Cancer Center Dachau-Donauwoerth/Steinbeishochschule, Berlin, Germany.
O&G Department, Cancer Center Dachau, Dachau/Universität Ulm, Krankenhausstr. 15, 85221, Dachau, Germany.
Sci Rep. 2020 Jun 26;10(1):10459. doi: 10.1038/s41598-020-67393-9.
Next generation sequencing (NGS) together with protein expression analysis is back bone of molecularly targeted therapy in precision medicine. Our retrospective study shows our experience with NGS of 324 genes in combination with protein expression in patients with advanced breast cancer (aBC). The primary purpose was to analyze the prevalence of individual genetic alterations combined with protein expression to define potential targets for an individualized therapy. Between April 2018 and September 2019, 41 patients with aBC were offered a NGS test. The test was used to detect clinically relevant genomic alterations and to support further targeted therapy decisions. Hormone receptors, ERBB2 of tumors and PD-L1 was stained by immunohistochemistry. The data was recorded up to September 2019. After prior consent 41 results were available for further analysis. The most common BC subtypes were triple-negative (n = 16), HR+/ERBB2- (n = 15), and ERBB2+ (n = 9), with one missing data of the primary tumor. 27 patients had more than one genetic alteration. The most common alterations were PIK3CA (n = 14) and ERBB2 alterations (n = 11). Followed by ESR1 (n = 10), FGFR1 (n = 7) and PTEN (n = 7). 68% of the alterations were clinically relevant (tier I and II of ESCAT classification). The most common treatment recommendation was ERBB2-directed therapy (single or double blockade, trastuzumab emtansine and lapatinib) followed by alpelisib in combination with fulvestrant. Comprehensive genomic profiling combined with protein expression analysis in aBC allowed a guided personalized therapy for half of our patients. So far there are no well-defined tools allowing interpretations of genomic alterations detected by NGS in combination with protein expression and other factors.

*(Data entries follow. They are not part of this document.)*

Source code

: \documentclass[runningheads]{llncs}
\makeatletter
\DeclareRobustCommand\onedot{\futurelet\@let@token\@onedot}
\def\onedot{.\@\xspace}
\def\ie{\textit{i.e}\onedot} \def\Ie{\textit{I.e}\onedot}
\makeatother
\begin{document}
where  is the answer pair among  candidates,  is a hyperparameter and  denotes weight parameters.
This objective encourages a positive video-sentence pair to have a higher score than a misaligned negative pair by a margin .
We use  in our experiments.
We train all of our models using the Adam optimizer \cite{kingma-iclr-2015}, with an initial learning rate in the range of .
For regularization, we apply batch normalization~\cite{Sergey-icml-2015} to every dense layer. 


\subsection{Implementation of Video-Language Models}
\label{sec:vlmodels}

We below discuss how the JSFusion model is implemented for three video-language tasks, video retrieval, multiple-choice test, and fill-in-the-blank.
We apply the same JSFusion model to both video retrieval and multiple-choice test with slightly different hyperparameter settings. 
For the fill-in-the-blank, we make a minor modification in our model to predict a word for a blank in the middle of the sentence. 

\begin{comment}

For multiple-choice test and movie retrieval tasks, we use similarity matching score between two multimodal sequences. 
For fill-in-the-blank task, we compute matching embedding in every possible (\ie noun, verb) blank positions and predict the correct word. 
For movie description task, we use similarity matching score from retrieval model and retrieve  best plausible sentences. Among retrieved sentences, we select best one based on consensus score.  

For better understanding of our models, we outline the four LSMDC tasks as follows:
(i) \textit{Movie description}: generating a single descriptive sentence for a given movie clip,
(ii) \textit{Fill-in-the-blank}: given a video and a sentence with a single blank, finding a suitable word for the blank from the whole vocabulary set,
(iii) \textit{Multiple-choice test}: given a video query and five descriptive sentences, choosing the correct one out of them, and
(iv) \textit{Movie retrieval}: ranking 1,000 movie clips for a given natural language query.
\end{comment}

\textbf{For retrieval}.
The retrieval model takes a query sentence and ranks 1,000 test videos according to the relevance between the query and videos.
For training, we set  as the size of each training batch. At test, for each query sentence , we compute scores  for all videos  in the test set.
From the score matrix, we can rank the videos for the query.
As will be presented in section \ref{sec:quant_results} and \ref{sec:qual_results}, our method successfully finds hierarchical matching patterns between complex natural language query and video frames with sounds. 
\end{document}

下一代测序 (NGS) 与蛋白质表达分析一起是精准医学中靶向治疗的基础。我们的回顾性研究展示了我们在晚期乳腺癌 (aBC) 患者中进行的 324 个基因与蛋白质表达联合 NGS 的经验。主要目的是分析个体遗传改变与蛋白质表达相结合的患病率,以确定个体化治疗的潜在靶点。2018 年 4 月至 2019 年 9 月,我们为 41 名 aBC 患者提供了 NGS 检测。该检测用于检测临床相关的基因组改变,并支持进一步的靶向治疗决策。激素受体、肿瘤的 ERBB2 和 PD-L1 通过免疫组织化学染色。数据记录到 2019 年 9 月。在事先同意的情况下,有 41 个结果可用于进一步分析。最常见的 BC 亚型是三阴性 (n = 16)、HR+/ERBB2-(n = 15) 和 ERBB2+(n = 9),其中一个原发性肿瘤的数据缺失。27 名患者有不止一种遗传改变。最常见的改变是 PIK3CA(n = 14)和 ERBB2 改变(n = 11)。其次是 ESR1(n = 10)、FGFR1(n = 7)和 PTEN(n = 7)。68%的改变是临床相关的 (ESCAT 分类的 I 级和 II 级)。最常见的治疗建议是 ERBB2 靶向治疗 (单或双阻断,曲妥珠单抗emtansine 和拉帕替尼),其次是 alpelisib 联合氟维司群。在 aBC 中,综合基因组分析与蛋白质表达分析相结合,使我们一半的患者能够接受有针对性的个体化治疗。到目前为止,还没有明确的工具可以解释 NGS 与蛋白质表达和其他因素联合检测到的基因组改变。